Annual cost | Base case | High pressure | Vacuum regeneration | High S/C | eSER–eSMR–eSEWGS | |
---|---|---|---|---|---|---|
Capital expenditure | M€ per year | 3.31 | 3.34 | 3.27 | 3.34 | 3.76 |
Natural gas | M€ per year | 21.05 | 21.05 | 21.05 | 21.05 | 21.05 |
Catalyst replacement | M€ per year | 1.95 | 1.97 | 1.97 | 1.82 | 1.97 |
Sorbent replacement | M€ per year | 0.86 | 0.86 | 0.86 | 0.86 | 1.03 |
Electricity | M€ per year | 14.95 | 13.98 | 13.37 | 16.36 | 17.27 |
CO2 transport & storage | M€ per year | 2.85 | 2.82 | 2.75 | 2.98 | 2.90 |
CO2 emission tax | M€ per year | 1.80 | 1.92 | 2.22 | 1.29 | 0.41 |
Other OPEX | M€ per year | 3.40 | 3.41 | 3.39 | 3.41 | 3.57 |
Levelized cost of H2 | € per kgH2 | 2.50 | 2.55 | 2.54 | 2.50 | 2.52 |
Fig. 12 presents a sensitivity analysis performed on the LCOH for three of the simulated cases: the base case, the high steam to carbon case, and the eSER–eSMR–eSEWGS case. The natural gas price (panel A) shows an almost equivalent effect on the three cases with a minor advantage for the high steam to carbon case as it has the highest H2 production efficiency. The electricity price (panel B) presents a strong effect as well, where, in the presence of cheap electricity, the high steam to carbon case becomes the most competitive case. The LCOH is evidently less sensitive to the CO2 tax, where a slight increase in the LCOH for all the evaluated cases is observed with the increase of a carbon tax. The favorable carbon capture performance of the high steam to carbon and eSER–eSMR–eSEWGS cases makes them more competitive plant arrangements in the presence of a high carbon tax. The base case presents the most competitive configuration in the absence of a carbon tax but is surpassed with a tax higher than 100 € per tonCO2 by the high steam to carbon case. When the carbon tax exceeds 150 € per tonCO2 the eSER–eSMR–eSEWGS case becomes the most economic option. Additionally, as reported in panel D of Fig. 12, the number of reactors is considered as a sensitivity parameter as well; where in all the aforementioned simulations, 12 sub-reactors are considered as explained in Section 3.1. However, a case where additional reactors may be needed to manage the depressurization/purge/re-pressurization stages, and hence the sensitivity of the LCOH to this parameter is evaluated. Evidently, the LCOH is less sensitive to the number of sub-reactors, as this number primarily impacts the CAPEX, which accounts for approximately 7% of the LCOH for all simulated cases.

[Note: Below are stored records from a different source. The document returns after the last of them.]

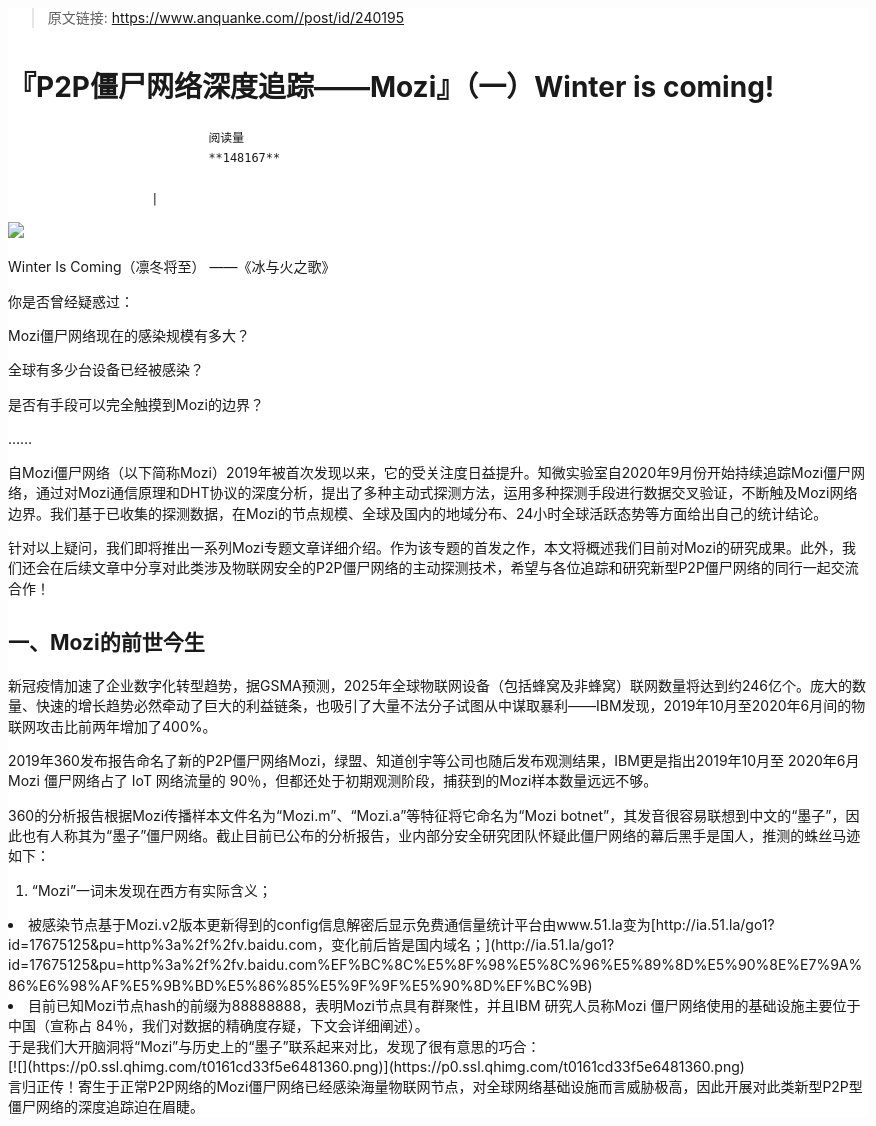 > 原文链接: https://www.anquanke.com//post/id/240195 


# 『P2P僵尸网络深度追踪——Mozi』（一）Winter is coming!


                                阅读量   
                                **148167**
                            
                        |
                        
                                                                                    



[![](https://p3.ssl.qhimg.com/t01c8900df08ba9c17d.jpg)](https://p3.ssl.qhimg.com/t01c8900df08ba9c17d.jpg)



Winter Is Coming（凛冬将至） ——《冰与火之歌》

你是否曾经疑惑过：

Mozi僵尸网络现在的感染规模有多大？

全球有多少台设备已经被感染？

是否有手段可以完全触摸到Mozi的边界？

……

自Mozi僵尸网络（以下简称Mozi）2019年被首次发现以来，它的受关注度日益提升。知微实验室自2020年9月份开始持续追踪Mozi僵尸网络，通过对Mozi通信原理和DHT协议的深度分析，提出了多种主动式探测方法，运用多种探测手段进行数据交叉验证，不断触及Mozi网络边界。我们基于已收集的探测数据，在Mozi的节点规模、全球及国内的地域分布、24小时全球活跃态势等方面给出自己的统计结论。

针对以上疑问，我们即将推出一系列Mozi专题文章详细介绍。作为该专题的首发之作，本文将概述我们目前对Mozi的研究成果。此外，我们还会在后续文章中分享对此类涉及物联网安全的P2P僵尸网络的主动探测技术，希望与各位追踪和研究新型P2P僵尸网络的同行一起交流合作！



## 一、Mozi的前世今生

新冠疫情加速了企业数字化转型趋势，据GSMA预测，2025年全球物联网设备（包括蜂窝及非蜂窝）联网数量将达到约246亿个。庞大的数量、快速的增长趋势必然牵动了巨大的利益链条，也吸引了大量不法分子试图从中谋取暴利——IBM发现，2019年10月至2020年6月间的物联网攻击比前两年增加了400%。

2019年360发布报告命名了新的P2P僵尸网络Mozi，绿盟、知道创宇等公司也随后发布观测结果，IBM更是指出2019年10月至 2020年6月Mozi 僵尸网络占了 IoT 网络流量的 90％，但都还处于初期观测阶段，捕获到的Mozi样本数量远远不够。

360的分析报告根据Mozi传播样本文件名为“Mozi.m”、“Mozi.a”等特征将它命名为“Mozi botnet”，其发音很容易联想到中文的“墨子”，因此也有人称其为“墨子”僵尸网络。截止目前已公布的分析报告，业内部分安全研究团队怀疑此僵尸网络的幕后黑手是国人，推测的蛛丝马迹如下：
1. “Mozi”一词未发现在西方有实际含义；
<li>被感染节点基于Mozi.v2版本更新得到的config信息解密后显示免费通信量统计平台由www.51.la变为[http://ia.51.la/go1?id=17675125&amp;pu=http%3a%2f%2fv.baidu.com，变化前后皆是国内域名；](http://ia.51.la/go1?id=17675125&amp;pu=http%3a%2f%2fv.baidu.com%EF%BC%8C%E5%8F%98%E5%8C%96%E5%89%8D%E5%90%8E%E7%9A%86%E6%98%AF%E5%9B%BD%E5%86%85%E5%9F%9F%E5%90%8D%EF%BC%9B)
</li>
<li>目前已知Mozi节点hash的前缀为88888888，表明Mozi节点具有群聚性，并且IBM 研究人员称Mozi 僵尸网络使用的基础设施主要位于中国（宣称占 84％，我们对数据的精确度存疑，下文会详细阐述）。<br>
于是我们大开脑洞将“Mozi”与历史上的“墨子”联系起来对比，发现了很有意思的巧合：<br>[![](https://p0.ssl.qhimg.com/t0161cd33f5e6481360.png)](https://p0.ssl.qhimg.com/t0161cd33f5e6481360.png)
</li>
言归正传！寄生于正常P2P网络的Mozi僵尸网络已经感染海量物联网节点，对全球网络基础设施而言威胁极高，因此开展对此类新型P2P型僵尸网络的深度追踪迫在眉睫。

•eSER achieves natural gas to H2 efficiency on LHV basis exceeding 100% and specific electric consumption of 12–14 kW h per kgH2.

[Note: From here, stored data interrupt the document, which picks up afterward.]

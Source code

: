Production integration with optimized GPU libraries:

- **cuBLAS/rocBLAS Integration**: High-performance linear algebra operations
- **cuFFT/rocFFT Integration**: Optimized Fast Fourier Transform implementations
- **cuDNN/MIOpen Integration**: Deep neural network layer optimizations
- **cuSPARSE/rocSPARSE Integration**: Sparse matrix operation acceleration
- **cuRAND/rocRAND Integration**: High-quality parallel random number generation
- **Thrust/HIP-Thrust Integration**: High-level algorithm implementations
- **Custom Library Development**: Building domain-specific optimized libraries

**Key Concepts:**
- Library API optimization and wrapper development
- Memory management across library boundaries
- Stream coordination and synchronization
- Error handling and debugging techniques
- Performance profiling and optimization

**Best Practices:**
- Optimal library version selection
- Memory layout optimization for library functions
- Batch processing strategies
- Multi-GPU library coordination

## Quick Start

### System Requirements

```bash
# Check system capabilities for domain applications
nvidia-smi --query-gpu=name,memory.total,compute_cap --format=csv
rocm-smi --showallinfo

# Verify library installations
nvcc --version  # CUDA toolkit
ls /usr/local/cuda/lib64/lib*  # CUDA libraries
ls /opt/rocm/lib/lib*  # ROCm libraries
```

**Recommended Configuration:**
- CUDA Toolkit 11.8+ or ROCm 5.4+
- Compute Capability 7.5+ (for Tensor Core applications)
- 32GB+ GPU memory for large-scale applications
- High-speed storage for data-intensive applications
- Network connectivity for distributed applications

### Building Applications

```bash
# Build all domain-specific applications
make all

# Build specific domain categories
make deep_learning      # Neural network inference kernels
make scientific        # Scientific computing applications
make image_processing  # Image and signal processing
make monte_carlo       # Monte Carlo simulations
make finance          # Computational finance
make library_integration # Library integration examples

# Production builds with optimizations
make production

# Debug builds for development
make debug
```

•Due to the competition between CH4 reforming (favored by high temperature and low pressure) and CO2 sorption by carbonation reaction (favored by low temperature and high pressure), it is challenging for SER processes to achieve a carbon capture ration (CCR) higher than 90%. In the base case (PSER 10 bar, PREG 1 bar), CCR of 86.3% was achieved. Increasing SER pressure and decreasing regeneration pressure and temperature led to the reduction of the CCR.
•To achieve >90% CCR, two options have been explored: (1) very high S/C (= 6), where steam is partly supplied by an LP evaporator and steam compressor, which led to CCR 90.3%; (2) a three-reactor process, where the eSER reactor is followed by an electrified steam methane reformer (eSMR) and an electrified CaO-based sorption-enhanced water gas shift reactor (eSEWGS), achieving CCR = 96.6% thanks to the decoupling between SMR and carbonation reactions after the primary eSER, where the bulk of the two reactions is carried out.
•With electricity carbon intensity of 50 kg per MW h and CH4 leakage rate from the natural gas supply chain of 0.5%, the total 100y carbon footprint of eSER systems was found to be between 1.9 kgCO2 per kgH2 (high CCR case) and 2.5 kgCO2 per kgH2 (base case), comparable to the carbon footprint of electrolytic hydrogen (2.6 kgCO2 per kgH2) with 65% electrolysis efficiency.
•With baseline assumptions (NG cost 9 € per GJ, electricity cost 60 € per MW h), the levelized cost of hydrogen between 2.5 and 2.6 € per kg has been estimated, and most of the cost is associated to the natural gas cost (42–44%) and to the electricity cost (28–32%).